* Rendered images with source text:
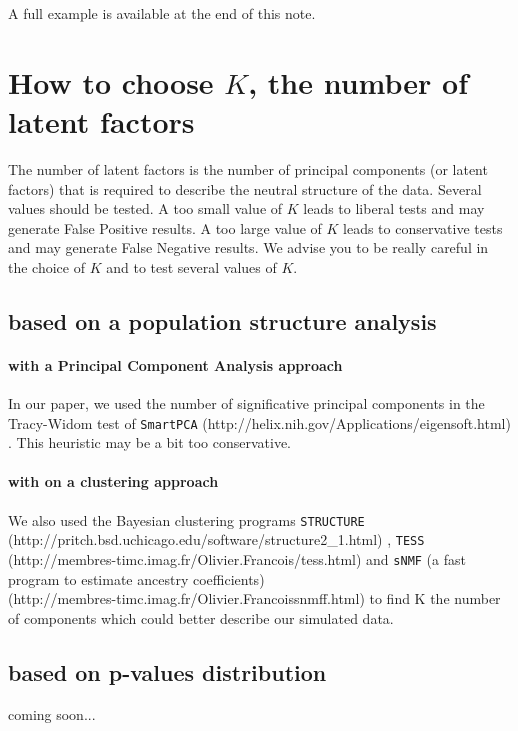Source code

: \documentclass[10pt,a4paper]{article}
\begin{document}
\noindent
A full example is available at the end of this note.

\section{How to choose $K$, the number of latent factors}
The number of latent factors is the number of principal components (or latent factors) that is
required to describe the neutral structure of the data. Several values should be tested.
A too small value of $K$ leads to liberal tests and may generate False Positive results.
A too large value of $K$ leads to conservative tests and may generate False Negative results.           
We advise you to be really careful in the choice of $K$ and to test several values of $K$.

\subsection{based on a population structure analysis}
\paragraph{with a Principal Component Analysis approach}
In our paper, we used the number of significative principal components in the
Tracy-Widom test of {\tt SmartPCA} (http://helix.nih.gov/Applications/eigensoft.html)
\cite{Patterson_2006}. This heuristic may be a bit too conservative.

\paragraph{with on a clustering approach}
We also used the Bayesian clustering programs {\tt STRUCTURE}\\
(http://pritch.bsd.uchicago.edu/software/structure2\_1.html) \cite{Pritchard_2000}, {\tt TESS}\\
(http://membres-timc.imag.fr/Olivier.Francois/tess.html) \cite{Chen_2007, Durand_2009} and
{\tt sNMF} (a fast program to estimate ancestry coefficients) \\
(http://membres-timc.imag.fr/Olivier.Francoissnmff.html)
to find K the number of components which could better describe our simulated data.

\subsection{based on p-values distribution}
coming soon...
\end{document}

* The task:
Report the number of lines in the records above that contain "cite", with no other text.

* Answer to this task:
3